» **YOUR ASSIGNMENT**: In the entries below, count the lines holding "need". Reply with the number only.

» **EXERCISE DATA**:
- - -
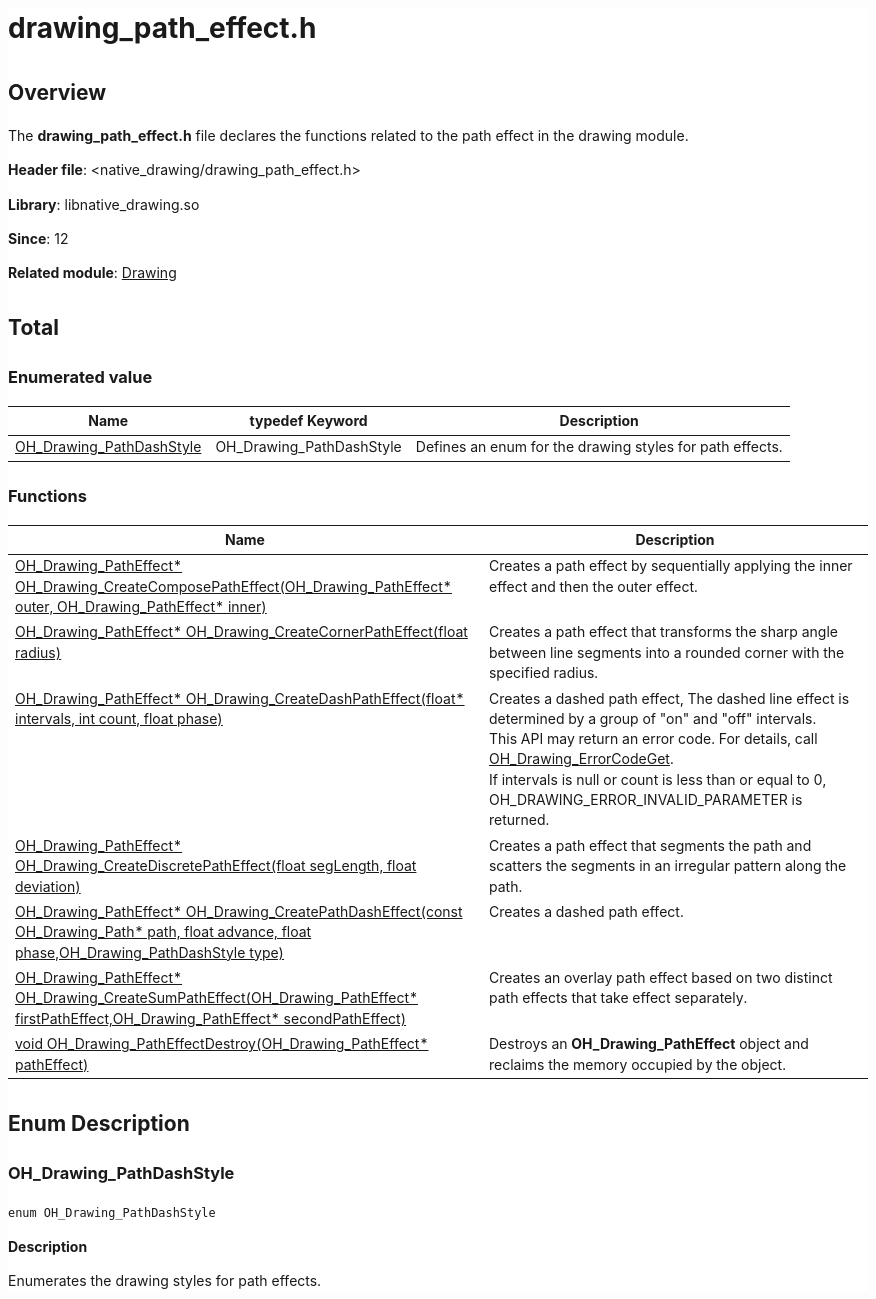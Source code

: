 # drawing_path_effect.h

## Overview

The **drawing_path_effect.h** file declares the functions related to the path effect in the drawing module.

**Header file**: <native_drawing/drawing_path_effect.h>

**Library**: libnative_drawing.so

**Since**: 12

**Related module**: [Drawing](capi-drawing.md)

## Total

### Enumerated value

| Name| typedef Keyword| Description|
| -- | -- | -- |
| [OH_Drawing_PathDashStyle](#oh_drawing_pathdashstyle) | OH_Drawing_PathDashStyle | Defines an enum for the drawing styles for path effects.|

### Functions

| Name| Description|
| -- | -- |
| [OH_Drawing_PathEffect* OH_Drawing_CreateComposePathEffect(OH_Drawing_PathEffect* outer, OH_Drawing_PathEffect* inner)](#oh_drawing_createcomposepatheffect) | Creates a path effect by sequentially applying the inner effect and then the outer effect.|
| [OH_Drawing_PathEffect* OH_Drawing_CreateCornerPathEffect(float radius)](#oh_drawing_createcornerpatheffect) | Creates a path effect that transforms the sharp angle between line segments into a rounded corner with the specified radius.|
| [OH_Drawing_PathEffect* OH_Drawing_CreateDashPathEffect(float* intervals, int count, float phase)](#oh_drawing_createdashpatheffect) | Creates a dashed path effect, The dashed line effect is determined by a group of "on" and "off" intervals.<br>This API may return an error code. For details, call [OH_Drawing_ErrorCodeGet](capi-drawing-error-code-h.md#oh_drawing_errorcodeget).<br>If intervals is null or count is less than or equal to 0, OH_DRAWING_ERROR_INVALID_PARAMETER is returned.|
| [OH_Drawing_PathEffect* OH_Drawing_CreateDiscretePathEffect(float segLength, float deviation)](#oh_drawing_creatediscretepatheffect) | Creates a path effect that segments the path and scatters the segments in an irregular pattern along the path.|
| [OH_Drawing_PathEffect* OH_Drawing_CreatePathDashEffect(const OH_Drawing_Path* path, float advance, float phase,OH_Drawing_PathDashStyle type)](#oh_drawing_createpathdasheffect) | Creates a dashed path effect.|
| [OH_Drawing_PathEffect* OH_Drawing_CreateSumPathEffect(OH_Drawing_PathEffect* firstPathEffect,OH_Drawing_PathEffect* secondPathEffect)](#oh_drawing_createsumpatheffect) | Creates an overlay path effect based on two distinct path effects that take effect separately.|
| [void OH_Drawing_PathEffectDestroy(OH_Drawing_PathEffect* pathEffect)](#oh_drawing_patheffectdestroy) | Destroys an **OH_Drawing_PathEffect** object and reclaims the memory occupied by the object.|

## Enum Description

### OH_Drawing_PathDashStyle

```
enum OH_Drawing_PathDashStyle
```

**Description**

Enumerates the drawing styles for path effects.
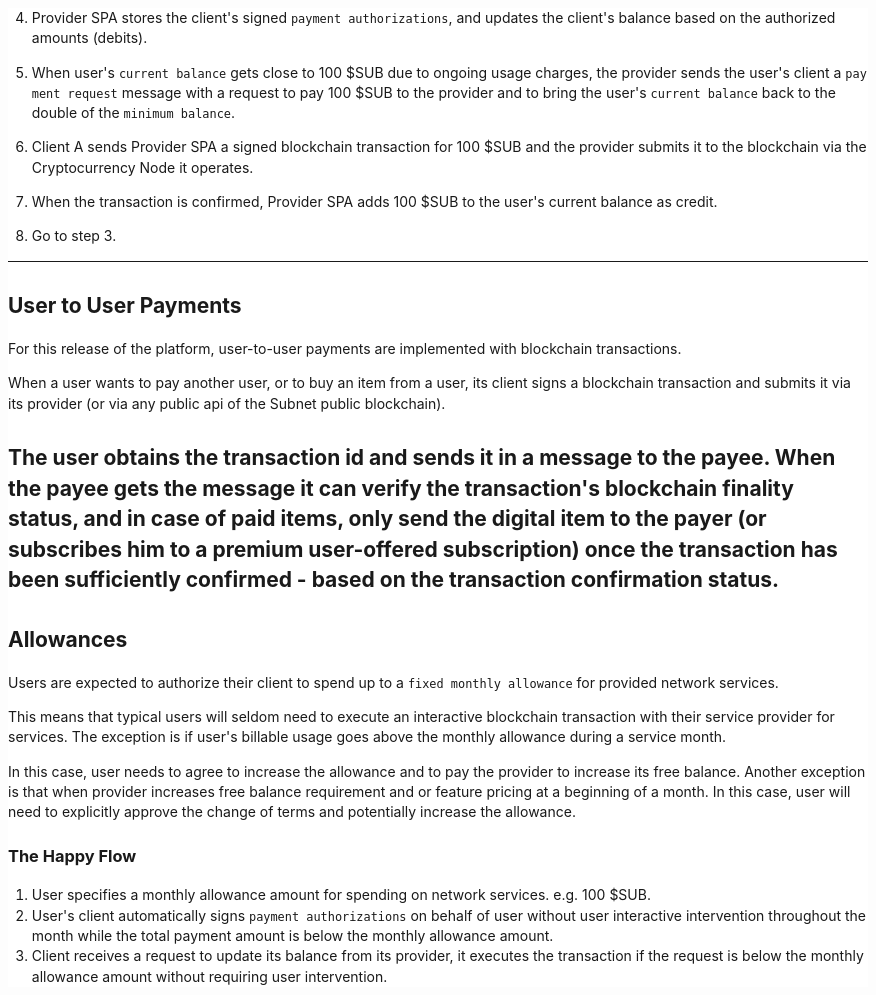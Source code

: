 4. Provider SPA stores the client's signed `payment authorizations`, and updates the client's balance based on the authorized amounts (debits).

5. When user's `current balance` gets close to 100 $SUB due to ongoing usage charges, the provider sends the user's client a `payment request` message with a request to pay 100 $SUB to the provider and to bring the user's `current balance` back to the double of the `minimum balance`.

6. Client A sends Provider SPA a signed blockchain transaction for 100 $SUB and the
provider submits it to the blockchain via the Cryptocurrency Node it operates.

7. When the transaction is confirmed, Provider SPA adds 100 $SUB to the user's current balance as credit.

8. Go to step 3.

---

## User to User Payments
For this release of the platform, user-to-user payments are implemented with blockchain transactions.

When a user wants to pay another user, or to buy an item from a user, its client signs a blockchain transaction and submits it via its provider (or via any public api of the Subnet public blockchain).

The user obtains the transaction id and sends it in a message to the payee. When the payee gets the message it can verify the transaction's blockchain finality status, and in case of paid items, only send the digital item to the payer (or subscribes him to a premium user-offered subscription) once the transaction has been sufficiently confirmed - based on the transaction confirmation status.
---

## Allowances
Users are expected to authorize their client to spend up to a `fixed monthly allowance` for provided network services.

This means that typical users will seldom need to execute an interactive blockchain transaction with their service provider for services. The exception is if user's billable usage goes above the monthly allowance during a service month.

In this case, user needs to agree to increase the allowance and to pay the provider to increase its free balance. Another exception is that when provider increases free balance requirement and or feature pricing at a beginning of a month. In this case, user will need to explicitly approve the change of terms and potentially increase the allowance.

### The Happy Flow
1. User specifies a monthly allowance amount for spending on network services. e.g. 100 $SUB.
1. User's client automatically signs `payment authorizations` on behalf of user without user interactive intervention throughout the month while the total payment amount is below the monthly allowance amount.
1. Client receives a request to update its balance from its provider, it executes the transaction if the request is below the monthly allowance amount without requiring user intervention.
- - -
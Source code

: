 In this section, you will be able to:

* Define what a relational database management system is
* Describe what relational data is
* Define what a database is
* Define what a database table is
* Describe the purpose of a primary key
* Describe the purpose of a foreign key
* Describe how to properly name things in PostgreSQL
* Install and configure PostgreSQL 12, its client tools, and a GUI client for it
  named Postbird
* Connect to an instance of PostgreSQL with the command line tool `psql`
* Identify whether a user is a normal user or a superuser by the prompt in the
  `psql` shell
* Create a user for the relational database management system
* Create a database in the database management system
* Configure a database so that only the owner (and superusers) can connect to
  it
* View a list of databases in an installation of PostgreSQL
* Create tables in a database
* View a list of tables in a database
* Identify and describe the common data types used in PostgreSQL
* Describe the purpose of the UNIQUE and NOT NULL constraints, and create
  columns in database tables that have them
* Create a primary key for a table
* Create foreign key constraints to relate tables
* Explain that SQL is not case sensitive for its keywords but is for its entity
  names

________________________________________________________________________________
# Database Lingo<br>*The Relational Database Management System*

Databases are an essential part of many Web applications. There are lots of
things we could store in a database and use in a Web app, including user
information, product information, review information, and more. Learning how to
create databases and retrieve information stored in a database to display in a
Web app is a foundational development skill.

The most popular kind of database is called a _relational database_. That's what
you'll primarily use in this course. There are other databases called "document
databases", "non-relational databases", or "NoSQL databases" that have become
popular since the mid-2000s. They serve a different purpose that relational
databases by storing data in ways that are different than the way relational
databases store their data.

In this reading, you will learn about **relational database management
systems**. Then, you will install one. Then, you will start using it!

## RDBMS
- - -
» **OUTPUT OF THE TASK**: 2